━━ Records for the task ━━

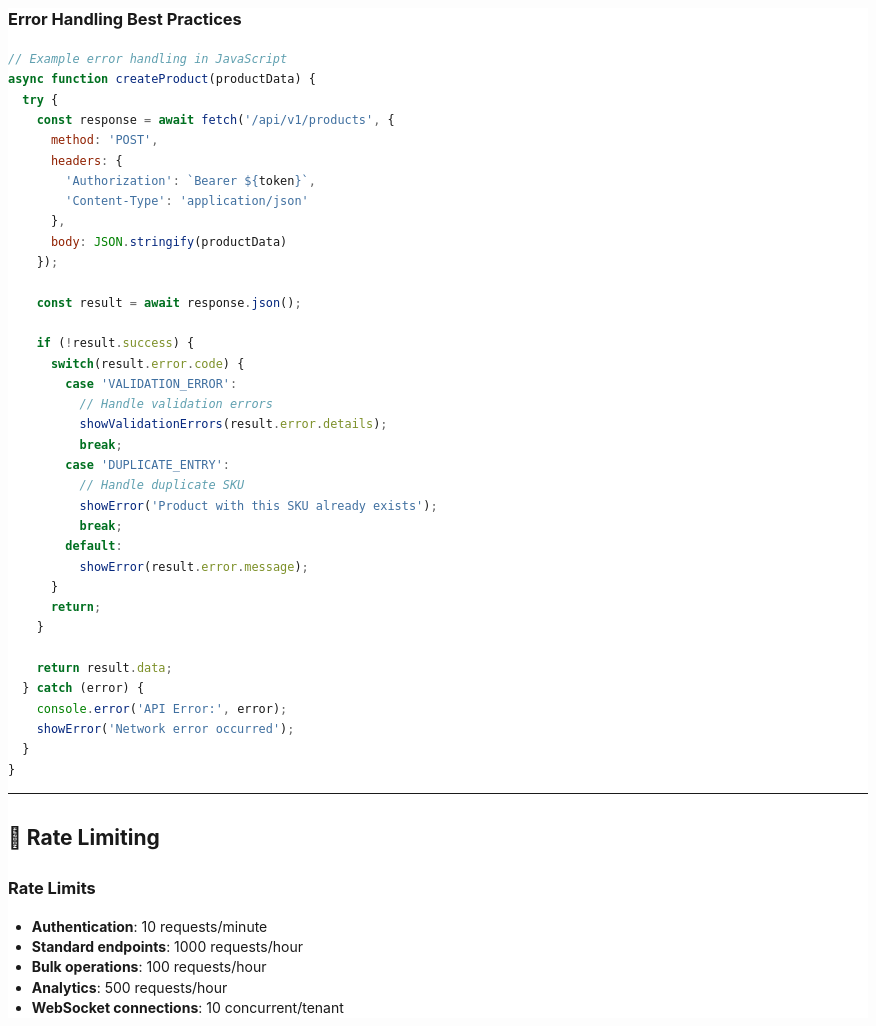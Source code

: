 ### **Error Handling Best Practices**
```javascript
// Example error handling in JavaScript
async function createProduct(productData) {
  try {
    const response = await fetch('/api/v1/products', {
      method: 'POST',
      headers: {
        'Authorization': `Bearer ${token}`,
        'Content-Type': 'application/json'
      },
      body: JSON.stringify(productData)
    });
    
    const result = await response.json();
    
    if (!result.success) {
      switch(result.error.code) {
        case 'VALIDATION_ERROR':
          // Handle validation errors
          showValidationErrors(result.error.details);
          break;
        case 'DUPLICATE_ENTRY':
          // Handle duplicate SKU
          showError('Product with this SKU already exists');
          break;
        default:
          showError(result.error.message);
      }
      return;
    }
    
    return result.data;
  } catch (error) {
    console.error('API Error:', error);
    showError('Network error occurred');
  }
}
```

---

## 🚦 Rate Limiting

### **Rate Limits**
- **Authentication**: 10 requests/minute
- **Standard endpoints**: 1000 requests/hour
- **Bulk operations**: 100 requests/hour
- **Analytics**: 500 requests/hour
- **WebSocket connections**: 10 concurrent/tenant
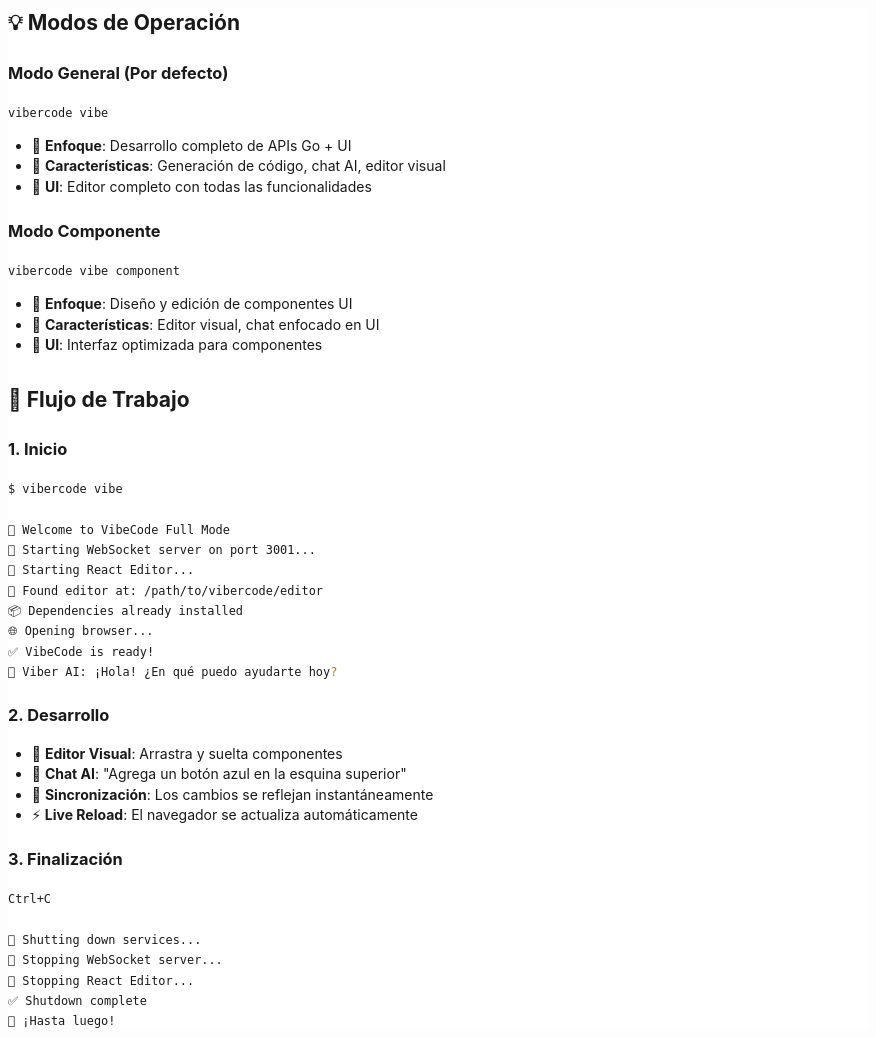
 ```json
```

## 💡 Modos de Operación

### Modo General (Por defecto)

```bash
vibercode vibe
```

- 🎯 **Enfoque**: Desarrollo completo de APIs Go + UI
- 🔧 **Características**: Generación de código, chat AI, editor visual
- 🎨 **UI**: Editor completo con todas las funcionalidades

### Modo Componente

```bash
vibercode vibe component
```

- 🎯 **Enfoque**: Diseño y edición de componentes UI
- 🔧 **Características**: Editor visual, chat enfocado en UI
- 🎨 **UI**: Interfaz optimizada para componentes

## 🔄 Flujo de Trabajo

### 1. **Inicio**

```bash
$ vibercode vibe

🎨 Welcome to VibeCode Full Mode
📡 Starting WebSocket server on port 3001...
🎨 Starting React Editor...
📂 Found editor at: /path/to/vibercode/editor
📦 Dependencies already installed
🌐 Opening browser...
✅ VibeCode is ready!
💬 Viber AI: ¡Hola! ¿En qué puedo ayudarte hoy?
```

### 2. **Desarrollo**

- 🎨 **Editor Visual**: Arrastra y suelta componentes
- 💬 **Chat AI**: "Agrega un botón azul en la esquina superior"
- 🔄 **Sincronización**: Los cambios se reflejan instantáneamente
- ⚡ **Live Reload**: El navegador se actualiza automáticamente

### 3. **Finalización**

```bash
Ctrl+C

🛑 Shutting down services...
🔌 Stopping WebSocket server...
🎨 Stopping React Editor...
✅ Shutdown complete
👋 ¡Hasta luego!
```
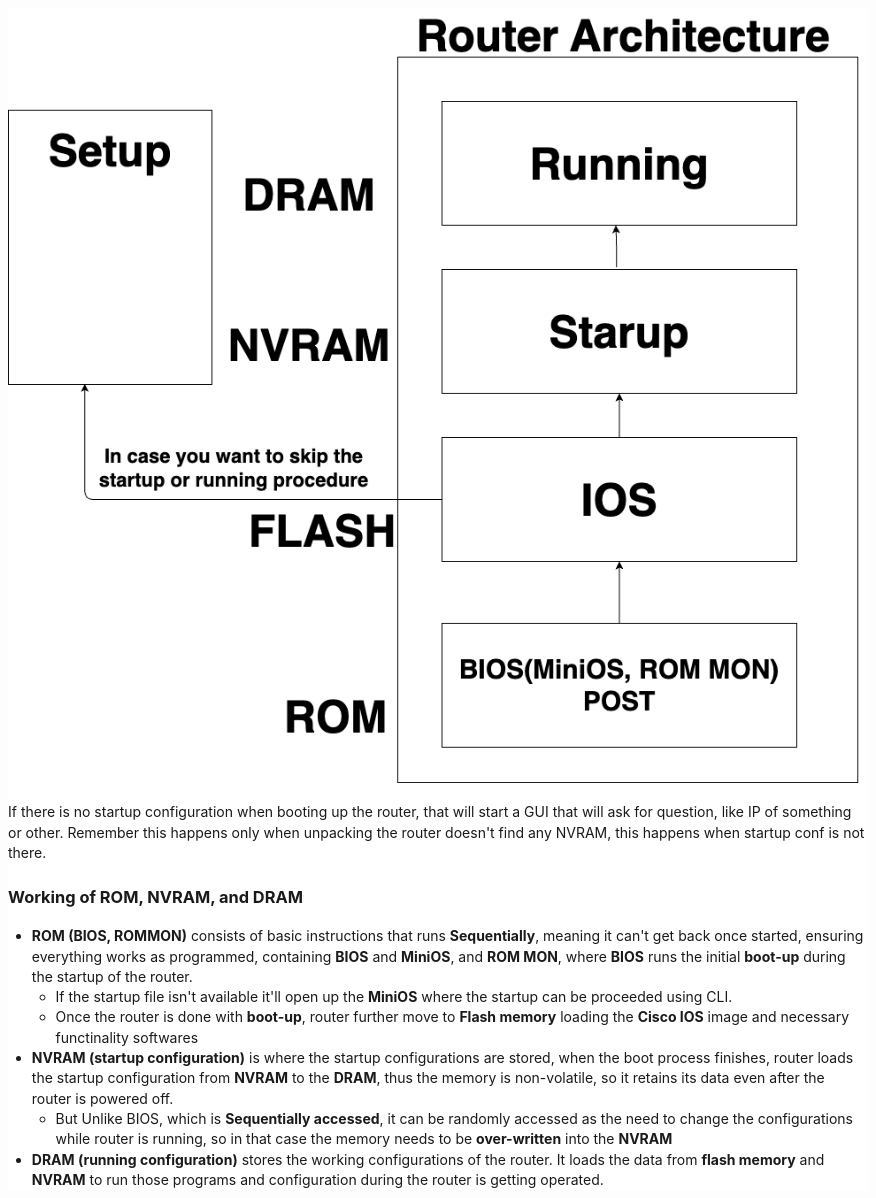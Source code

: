 ![alt text](router-arch.png)

If there is no startup configuration when booting up the router, that will start a GUI that will ask for question, like IP of something or other. Remember this happens only when unpacking the router doesn't find any NVRAM, this happens when startup conf is not there.

### Working of ROM, NVRAM, and DRAM

- **ROM (BIOS, ROMMON)** consists of basic instructions that runs **Sequentially**, meaning it can't get back once started, ensuring everything works as programmed, containing **BIOS** and **MiniOS**, and **ROM MON**, where **BIOS** runs the initial **boot-up** during the startup of the router.
  - If the startup file isn't available it'll open up the **MiniOS** where the startup can be proceeded using CLI.
  - Once the router is done with **boot-up**, router further move to **Flash memory** loading the **Cisco IOS** image and necessary functinality softwares
- **NVRAM (startup configuration)** is where the startup configurations are stored, when the boot process finishes, router loads the startup configuration from **NVRAM** to the **DRAM**, thus the memory is non-volatile, so it retains its data even after the router is powered off.
  - But Unlike BIOS, which is **Sequentially accessed**, it can be randomly accessed as the need to change the configurations while router is running, so in that case the memory needs to be **over-written** into the **NVRAM**
- **DRAM (running configuration)** stores the working configurations of the router. It loads the data from **flash memory** and **NVRAM** to run those programs and configuration during the router is getting operated. 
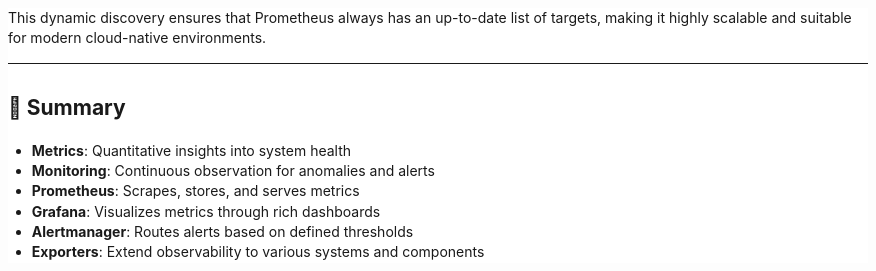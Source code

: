 This dynamic discovery ensures that Prometheus always has an up-to-date list of targets, making it highly scalable and suitable for modern cloud-native environments.

---

## 🏁 Summary

- **Metrics**: Quantitative insights into system health
- **Monitoring**: Continuous observation for anomalies and alerts
- **Prometheus**: Scrapes, stores, and serves metrics
- **Grafana**: Visualizes metrics through rich dashboards
- **Alertmanager**: Routes alerts based on defined thresholds
- **Exporters**: Extend observability to various systems and components

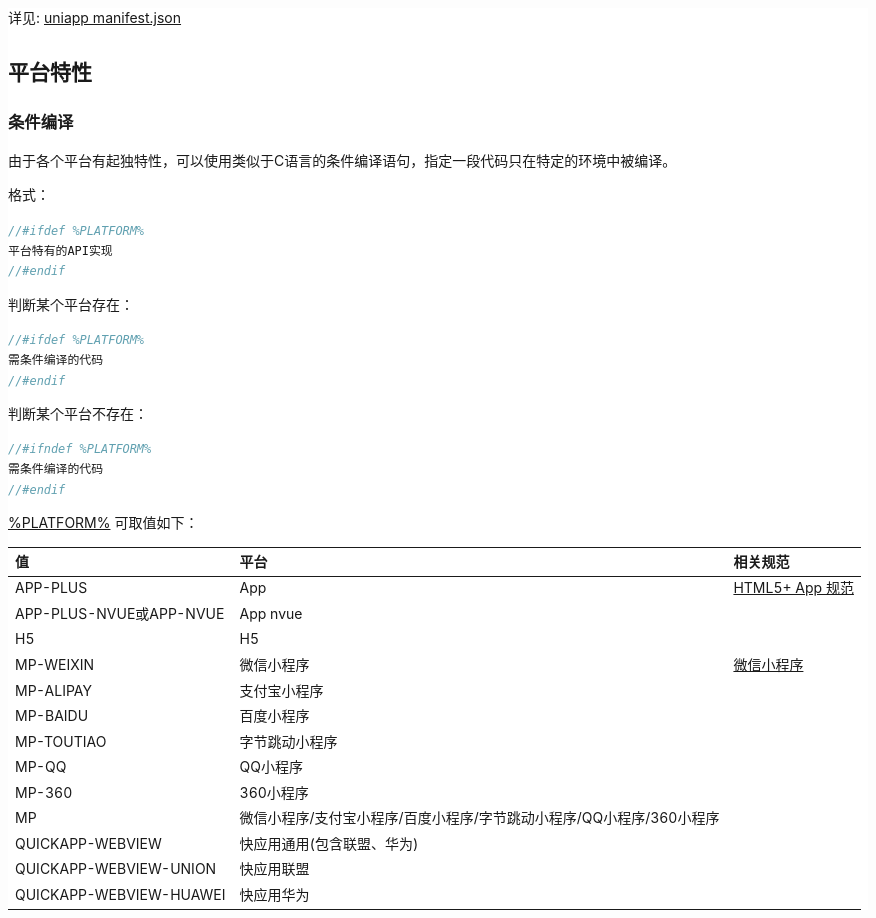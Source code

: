 详见: [uniapp manifest.json](https://uniapp.dcloud.io/collocation/manifest)

## 平台特性

### 条件编译

由于各个平台有起独特性，可以使用类似于C语言的条件编译语句，指定一段代码只在特定的环境中被编译。

格式：

```javascript
//#ifdef %PLATFORM%
平台特有的API实现
//#endif
```


判断某个平台存在：

```javascript
//#ifdef %PLATFORM%
需条件编译的代码
//#endif
```

判断某个平台不存在：

```javascript
//#ifndef %PLATFORM%
需条件编译的代码
//#endif
```

[%PLATFORM%](https://uniapp.dcloud.io/platform?id=%e6%9d%a1%e4%bb%b6%e7%bc%96%e8%af%91) 可取值如下：

| 值                      | 平台                                                         | 相关规范                                                     |
| :---------------------- | :----------------------------------------------------------- | :----------------------------------------------------------- |
| APP-PLUS                | App                                                          | [HTML5+ App 规范](http://www.html5plus.org/doc/)             |
| APP-PLUS-NVUE或APP-NVUE | App nvue                                                     |                                                              |
| H5                      | H5                                                           |                                                              |
| MP-WEIXIN               | 微信小程序                                                   | [微信小程序](https://developers.weixin.qq.com/miniprogram/dev/api/) |
| MP-ALIPAY               | 支付宝小程序                                                 |                                                              |
| MP-BAIDU                | 百度小程序                                                   |                                                              |
| MP-TOUTIAO              | 字节跳动小程序                                               |                                                              |
| MP-QQ                   | QQ小程序                                                     |                                                              |
| MP-360                  | 360小程序                                                    |                                                              |
| MP                      | 微信小程序/支付宝小程序/百度小程序/字节跳动小程序/QQ小程序/360小程序 |                                                              |
| QUICKAPP-WEBVIEW        | 快应用通用(包含联盟、华为)                                   |                                                              |
| QUICKAPP-WEBVIEW-UNION  | 快应用联盟                                                   |                                                              |
| QUICKAPP-WEBVIEW-HUAWEI | 快应用华为                                                   |                                                              |
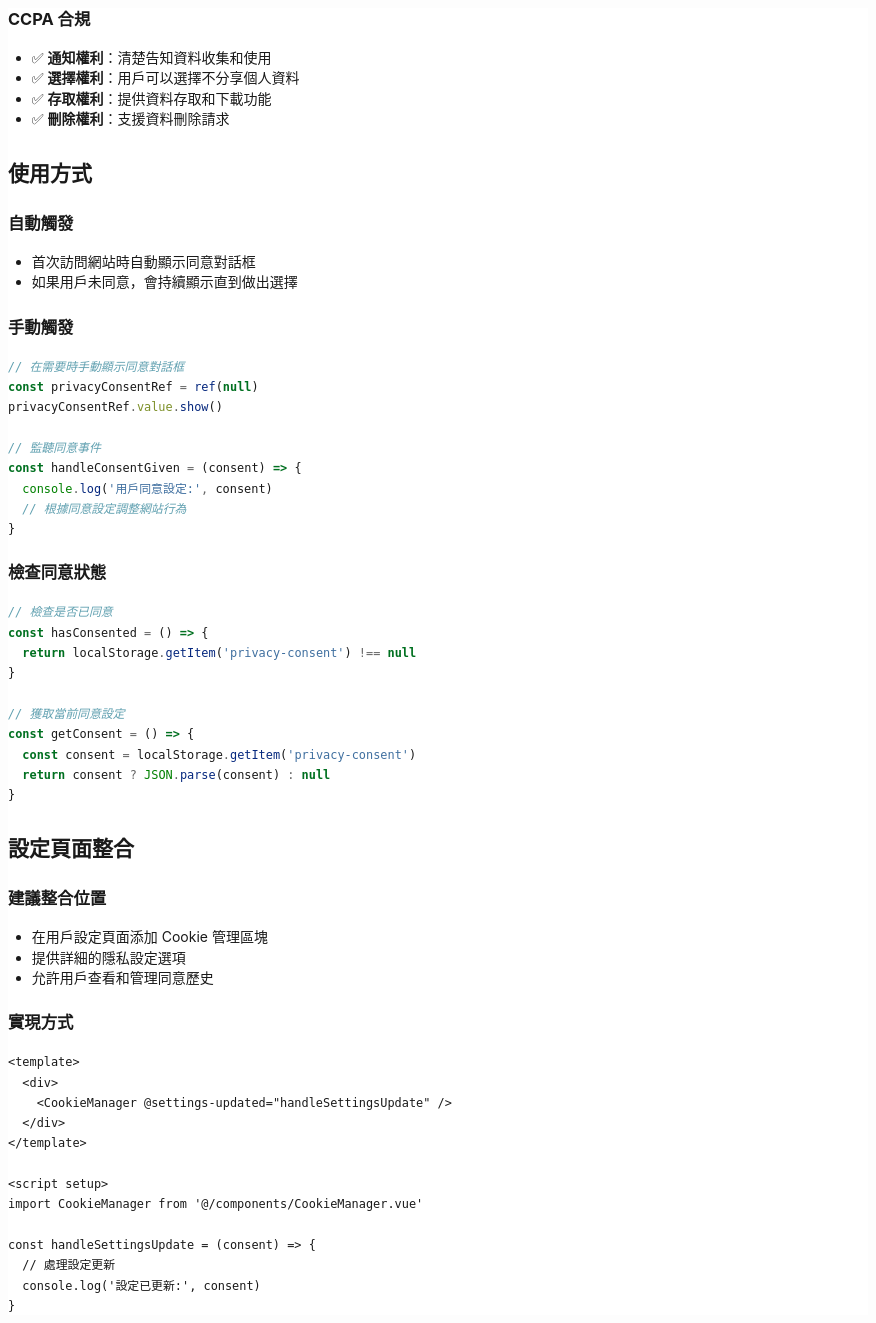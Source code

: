 ### CCPA 合規
- ✅ **通知權利**：清楚告知資料收集和使用
- ✅ **選擇權利**：用戶可以選擇不分享個人資料
- ✅ **存取權利**：提供資料存取和下載功能
- ✅ **刪除權利**：支援資料刪除請求

## 使用方式

### 自動觸發
- 首次訪問網站時自動顯示同意對話框
- 如果用戶未同意，會持續顯示直到做出選擇

### 手動觸發
```javascript
// 在需要時手動顯示同意對話框
const privacyConsentRef = ref(null)
privacyConsentRef.value.show()

// 監聽同意事件
const handleConsentGiven = (consent) => {
  console.log('用戶同意設定:', consent)
  // 根據同意設定調整網站行為
}
```

### 檢查同意狀態
```javascript
// 檢查是否已同意
const hasConsented = () => {
  return localStorage.getItem('privacy-consent') !== null
}

// 獲取當前同意設定
const getConsent = () => {
  const consent = localStorage.getItem('privacy-consent')
  return consent ? JSON.parse(consent) : null
}
```

## 設定頁面整合

### 建議整合位置
- 在用戶設定頁面添加 Cookie 管理區塊
- 提供詳細的隱私設定選項
- 允許用戶查看和管理同意歷史

### 實現方式
```vue
<template>
  <div>
    <CookieManager @settings-updated="handleSettingsUpdate" />
  </div>
</template>

<script setup>
import CookieManager from '@/components/CookieManager.vue'

const handleSettingsUpdate = (consent) => {
  // 處理設定更新
  console.log('設定已更新:', consent)
}
```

━━━

Leave out the pictures and give the rest of the records again exactly.

*Exercise output*
Source code

: ### **Error Handling Best Practices**
```javascript
// Example error handling in JavaScript
async function createProduct(productData) {
  try {
    const response = await fetch('/api/v1/products', {
      method: 'POST',
      headers: {
        'Authorization': `Bearer ${token}`,
        'Content-Type': 'application/json'
      },
      body: JSON.stringify(productData)
    });
    
    const result = await response.json();
    
    if (!result.success) {
      switch(result.error.code) {
        case 'VALIDATION_ERROR':
          // Handle validation errors
          showValidationErrors(result.error.details);
          break;
        case 'DUPLICATE_ENTRY':
          // Handle duplicate SKU
          showError('Product with this SKU already exists');
          break;
        default:
          showError(result.error.message);
      }
      return;
    }
    
    return result.data;
  } catch (error) {
    console.error('API Error:', error);
    showError('Network error occurred');
  }
}
```

---

## 🚦 Rate Limiting

### **Rate Limits**
- **Authentication**: 10 requests/minute
- **Standard endpoints**: 1000 requests/hour
- **Bulk operations**: 100 requests/hour
- **Analytics**: 500 requests/hour
- **WebSocket connections**: 10 concurrent/tenant
 ```json
```

## 💡 Modos de Operación

### Modo General (Por defecto)

```bash
vibercode vibe
```

- 🎯 **Enfoque**: Desarrollo completo de APIs Go + UI
- 🔧 **Características**: Generación de código, chat AI, editor visual
- 🎨 **UI**: Editor completo con todas las funcionalidades

### Modo Componente

```bash
vibercode vibe component
```

- 🎯 **Enfoque**: Diseño y edición de componentes UI
- 🔧 **Características**: Editor visual, chat enfocado en UI
- 🎨 **UI**: Interfaz optimizada para componentes

## 🔄 Flujo de Trabajo

### 1. **Inicio**

```bash
$ vibercode vibe

🎨 Welcome to VibeCode Full Mode
📡 Starting WebSocket server on port 3001...
🎨 Starting React Editor...
📂 Found editor at: /path/to/vibercode/editor
📦 Dependencies already installed
🌐 Opening browser...
✅ VibeCode is ready!
💬 Viber AI: ¡Hola! ¿En qué puedo ayudarte hoy?
```

### 2. **Desarrollo**

- 🎨 **Editor Visual**: Arrastra y suelta componentes
- 💬 **Chat AI**: "Agrega un botón azul en la esquina superior"
- 🔄 **Sincronización**: Los cambios se reflejan instantáneamente
- ⚡ **Live Reload**: El navegador se actualiza automáticamente

### 3. **Finalización**

```bash
Ctrl+C

🛑 Shutting down services...
🔌 Stopping WebSocket server...
🎨 Stopping React Editor...
✅ Shutdown complete
👋 ¡Hasta luego!
```
Source code

: ![alt text](router-arch.png)

If there is no startup configuration when booting up the router, that will start a GUI that will ask for question, like IP of something or other. Remember this happens only when unpacking the router doesn't find any NVRAM, this happens when startup conf is not there.

### Working of ROM, NVRAM, and DRAM

- **ROM (BIOS, ROMMON)** consists of basic instructions that runs **Sequentially**, meaning it can't get back once started, ensuring everything works as programmed, containing **BIOS** and **MiniOS**, and **ROM MON**, where **BIOS** runs the initial **boot-up** during the startup of the router.
  - If the startup file isn't available it'll open up the **MiniOS** where the startup can be proceeded using CLI.
  - Once the router is done with **boot-up**, router further move to **Flash memory** loading the **Cisco IOS** image and necessary functinality softwares
- **NVRAM (startup configuration)** is where the startup configurations are stored, when the boot process finishes, router loads the startup configuration from **NVRAM** to the **DRAM**, thus the memory is non-volatile, so it retains its data even after the router is powered off.
  - But Unlike BIOS, which is **Sequentially accessed**, it can be randomly accessed as the need to change the configurations while router is running, so in that case the memory needs to be **over-written** into the **NVRAM**
- **DRAM (running configuration)** stores the working configurations of the router. It loads the data from **flash memory** and **NVRAM** to run those programs and configuration during the router is getting operated. 
Source code

: This dynamic discovery ensures that Prometheus always has an up-to-date list of targets, making it highly scalable and suitable for modern cloud-native environments.

---

## 🏁 Summary

- **Metrics**: Quantitative insights into system health
- **Monitoring**: Continuous observation for anomalies and alerts
- **Prometheus**: Scrapes, stores, and serves metrics
- **Grafana**: Visualizes metrics through rich dashboards
- **Alertmanager**: Routes alerts based on defined thresholds
- **Exporters**: Extend observability to various systems and components

Source code

: 详见: [uniapp manifest.json](https://uniapp.dcloud.io/collocation/manifest)

## 平台特性

### 条件编译

由于各个平台有起独特性，可以使用类似于C语言的条件编译语句，指定一段代码只在特定的环境中被编译。

格式：

```javascript
//#ifdef %PLATFORM%
平台特有的API实现
//#endif
```


判断某个平台存在：

```javascript
//#ifdef %PLATFORM%
需条件编译的代码
//#endif
```

判断某个平台不存在：

```javascript
//#ifndef %PLATFORM%
需条件编译的代码
//#endif
```

[%PLATFORM%](https://uniapp.dcloud.io/platform?id=%e6%9d%a1%e4%bb%b6%e7%bc%96%e8%af%91) 可取值如下：

| 值                      | 平台                                                         | 相关规范                                                     |
| :---------------------- | :----------------------------------------------------------- | :----------------------------------------------------------- |
| APP-PLUS                | App                                                          | [HTML5+ App 规范](http://www.html5plus.org/doc/)             |
| APP-PLUS-NVUE或APP-NVUE | App nvue                                                     |                                                              |
| H5                      | H5                                                           |                                                              |
| MP-WEIXIN               | 微信小程序                                                   | [微信小程序](https://developers.weixin.qq.com/miniprogram/dev/api/) |
| MP-ALIPAY               | 支付宝小程序                                                 |                                                              |
| MP-BAIDU                | 百度小程序                                                   |                                                              |
| MP-TOUTIAO              | 字节跳动小程序                                               |                                                              |
| MP-QQ                   | QQ小程序                                                     |                                                              |
| MP-360                  | 360小程序                                                    |                                                              |
| MP                      | 微信小程序/支付宝小程序/百度小程序/字节跳动小程序/QQ小程序/360小程序 |                                                              |
| QUICKAPP-WEBVIEW        | 快应用通用(包含联盟、华为)                                   |                                                              |
| QUICKAPP-WEBVIEW-UNION  | 快应用联盟                                                   |                                                              |
| QUICKAPP-WEBVIEW-HUAWEI | 快应用华为                                                   |                                                              |
Source code

: ### CCPA 合規
- ✅ **通知權利**：清楚告知資料收集和使用
- ✅ **選擇權利**：用戶可以選擇不分享個人資料
- ✅ **存取權利**：提供資料存取和下載功能
- ✅ **刪除權利**：支援資料刪除請求

## 使用方式

### 自動觸發
- 首次訪問網站時自動顯示同意對話框
- 如果用戶未同意，會持續顯示直到做出選擇

### 手動觸發
```javascript
// 在需要時手動顯示同意對話框
const privacyConsentRef = ref(null)
privacyConsentRef.value.show()

// 監聽同意事件
const handleConsentGiven = (consent) => {
  console.log('用戶同意設定:', consent)
  // 根據同意設定調整網站行為
}
```

### 檢查同意狀態
```javascript
// 檢查是否已同意
const hasConsented = () => {
  return localStorage.getItem('privacy-consent') !== null
}

// 獲取當前同意設定
const getConsent = () => {
  const consent = localStorage.getItem('privacy-consent')
  return consent ? JSON.parse(consent) : null
}
```

## 設定頁面整合

### 建議整合位置
- 在用戶設定頁面添加 Cookie 管理區塊
- 提供詳細的隱私設定選項
- 允許用戶查看和管理同意歷史

### 實現方式
```vue
<template>
  <div>
    <CookieManager @settings-updated="handleSettingsUpdate" />
  </div>
</template>

<script setup>
import CookieManager from '@/components/CookieManager.vue'

const handleSettingsUpdate = (consent) => {
  // 處理設定更新
  console.log('設定已更新:', consent)
}
```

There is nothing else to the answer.